[Intel-wired-lan] [PATCH net-next v3 6/8] igc: Add support for tuning frame preemption via ethtool

Fri Jan 29 23:16:05 UTC 2021

On Fri, Jan 29, 2021 at 01:27:28PM -0800, Vinicius Costa Gomes wrote:
> >> +static int igc_ethtool_set_preempt(struct net_device *netdev,
> >> +				   struct ethtool_fp *fpcmd,
> >> +				   struct netlink_ext_ack *extack)
> >> +{
> >> +	struct igc_adapter *adapter = netdev_priv(netdev);
> >> +	int i;
> >> +
> >> +	if (fpcmd->add_frag_size < 68 || fpcmd->add_frag_size > 260) {
> >> +		NL_SET_ERR_MSG_MOD(extack, "Invalid value for add-frag-size");
> >> +		return -EINVAL;
> >> +	}
> >
> > This check should belong in ethtool, since there's nothing unusual about
> > this supported range.
> >
> > Also, I believe that Jakub requested the min-frag-size to be passed as
> > 0, 1, 2, 3 as the standard specifies it, and not its multiplied
> > version?
> 
> Later, Michal Kubechek suggested using the multiplied value, to be
> future proof and less dependent on some specific standard version.
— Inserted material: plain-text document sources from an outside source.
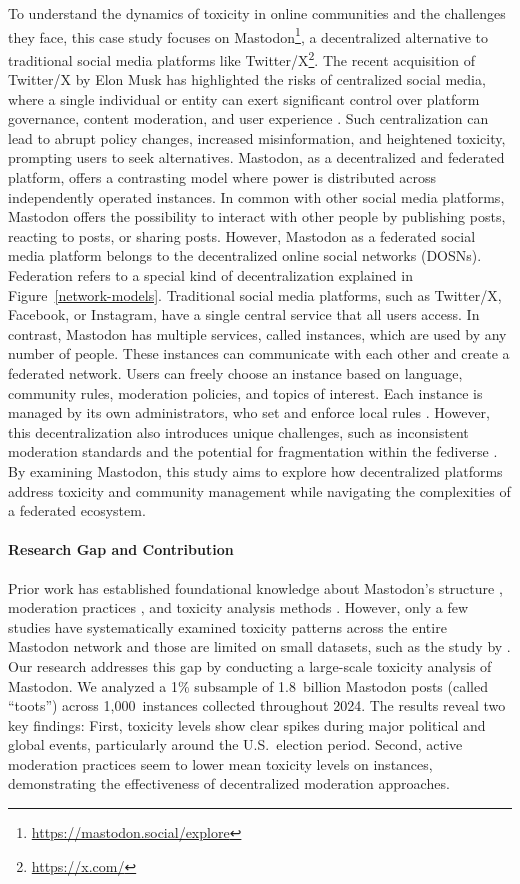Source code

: To understand the dynamics of toxicity in online communities and the challenges they face, this case study focuses on Mastodon\footnote{\url{https://mastodon.social/explore}}, a decentralized alternative to traditional social media platforms like Twitter/X\footnote{\url{https://x.com/}}. The recent acquisition of Twitter/X by Elon Musk has highlighted the risks of centralized social media, where a single individual or entity can exert significant control over platform governance, content moderation, and user experience \cite{he:2023}. Such centralization can lead to abrupt policy changes, increased misinformation, and heightened toxicity, prompting users to seek alternatives. Mastodon, as a decentralized and federated platform, offers a contrasting model where power is distributed across independently operated instances. In common with other social media platforms, Mastodon offers the possibility to interact with other people by publishing posts, reacting to posts, or sharing posts. However, Mastodon as a federated social media platform belongs to the decentralized online social networks (DOSNs). Federation refers to a special kind of decentralization explained in Figure~\ref{network-models}. Traditional social media platforms, such as Twitter/X, Facebook, or Instagram, have a single central service that all users access. In contrast, Mastodon has multiple services, called instances, which are used by any number of people. These instances can communicate with each other and create a federated network. Users can freely choose an instance based on language, community rules, moderation policies, and topics of interest. Each instance is managed by its own administrators, who set and enforce local rules \cite{mastodon:docs}. However, this decentralization also introduces unique challenges, such as inconsistent moderation standards and the potential for fragmentation within the fediverse \cite{he:2023}. By examining Mastodon, this study aims to explore how decentralized platforms address toxicity and community management while navigating the complexities of a federated ecosystem.

\paragraph{Research Gap and Contribution}
Prior work has established foundational knowledge about Mastodon's structure \cite{zulli:2020,la_cava:2021}, moderation practices \cite{bono:2024,nicholson:2023}, and toxicity analysis methods \cite{fan:2022}. However, only a few studies have systematically examined toxicity patterns across the entire Mastodon network and those are limited on small datasets, such as the study by \citet{al-khateeb:2022}. Our research addresses this gap by conducting a large-scale toxicity analysis of Mastodon. We analyzed a 1\% subsample of 1.8~billion Mastodon posts (called ``toots'') across 1,000~instances collected throughout 2024. The results reveal two key findings: First, toxicity levels show clear spikes during major political and global events, particularly around the U.S.~election period. Second, active moderation practices seem to lower mean toxicity levels on instances, demonstrating the effectiveness of decentralized moderation approaches.

\enlargethispage{\baselineskip}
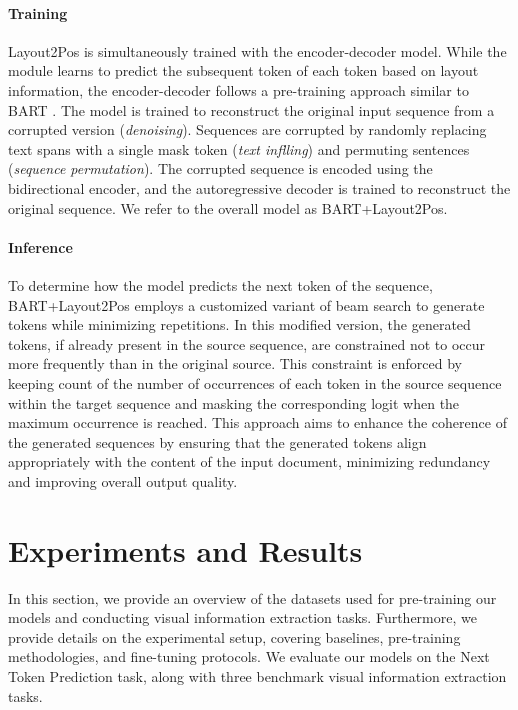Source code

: \paragraph{Training} Layout2Pos is simultaneously trained with the encoder-decoder model. While the module learns to predict the subsequent token of each token based on layout information, the encoder-decoder follows a pre-training approach similar to \ac{BART}  \citep{lewis2006building}. The model is trained to reconstruct the original input sequence from a corrupted version (\textit{denoising}). Sequences are corrupted by randomly replacing text spans with a single mask token (\textit{text inflling}) and permuting sentences (\textit{sequence permutation}). The corrupted sequence is encoded using the bidirectional encoder, and the autoregressive decoder is trained to reconstruct the original sequence. We refer to the overall model as BART+Layout2Pos.

\paragraph{Inference} To determine how the model predicts the next token of the sequence, BART+Layout2Pos employs a customized variant of beam search to generate tokens while minimizing repetitions. In this modified version, the generated tokens, if already present in the source sequence, are constrained not to occur more frequently than in the original source. This constraint is enforced by keeping count of the number of occurrences of each token in the source sequence within the target sequence and masking the corresponding logit when the maximum occurrence is reached. This approach aims to enhance the coherence of the generated sequences by ensuring that the generated tokens align appropriately with the content of the input document, minimizing redundancy and improving overall output quality.


\section{Experiments and Results}

In this section, we provide an overview of the datasets used for pre-training our models and conducting visual information extraction tasks. Furthermore, we provide details on the experimental setup, covering baselines, pre-training methodologies, and fine-tuning protocols. We evaluate our models on the Next Token Prediction task, along with three benchmark visual information extraction tasks.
Imagine you're adding frame preemption to some LLDP agent and you want
to pass that data to the kernel. Case (a) you read the value as {0, 1,
2, 3} and you pass it to the kernel as {0, 1, 2, 3}. Case (b) you read
the value as {0, 1, 2, 3}, you prove to the kernel that you're a smart
boy and you know the times 64 multiplication table minus 4, and if you
pass the exam, the kernel calls ethtool_frag_size_to_mult again, to
retrieve the {0, 1, 2, 3} form which it'll use to program the hardware
with (oh and btw, ethtool_frag_size_to_mult allows any value to be
passed in, so it tricks users into thinking that any other value except
60, 124, 188, 252 might have a different effect, cause them to wonder
what is 123 even rounded to, etc).
And halfway through writing the user space code for case (b), you're
thinking "good thing I'm making this LLDP TLV more future-proof by
multiplying it with 64..."

Also, so shady this specific standard called IEEE 802.3-2018.....
Frame preemption is past draft status, it's safe to say it won't change
in backwards-incompatible ways, this isn't Python. If anything, we'll
give them another reason not to.

> >> +	adapter->frame_preemption_active = fpcmd->enabled;
> >> +	adapter->add_frag_size = fpcmd->add_frag_size;
> >> +
> >> +	if (!adapter->frame_preemption_active)
> >> +		goto done;
> >> +
> >> +	/* Enabling frame preemption requires TSN mode to be enabled,
> >> +	 * which requires a schedule to be active. So, if there isn't
> >> +	 * a schedule already configured, configure a simple one, with
> >> +	 * all queues open, with 1ms cycle time.
> >> +	 */
> >> +	if (adapter->base_time)
> >> +		goto done;
> >
> > Unless I'm missing something, you are interpreting an adapter->base_time
> > value of zero as "no Qbv schedule on port", as if it was invalid to have
> > a base-time of zero, which it isn't.
> 
> This HW has specific limitations, it doesn't allow a base_time in the
> past. So a base_time of zero can be used to signify "No Qbv".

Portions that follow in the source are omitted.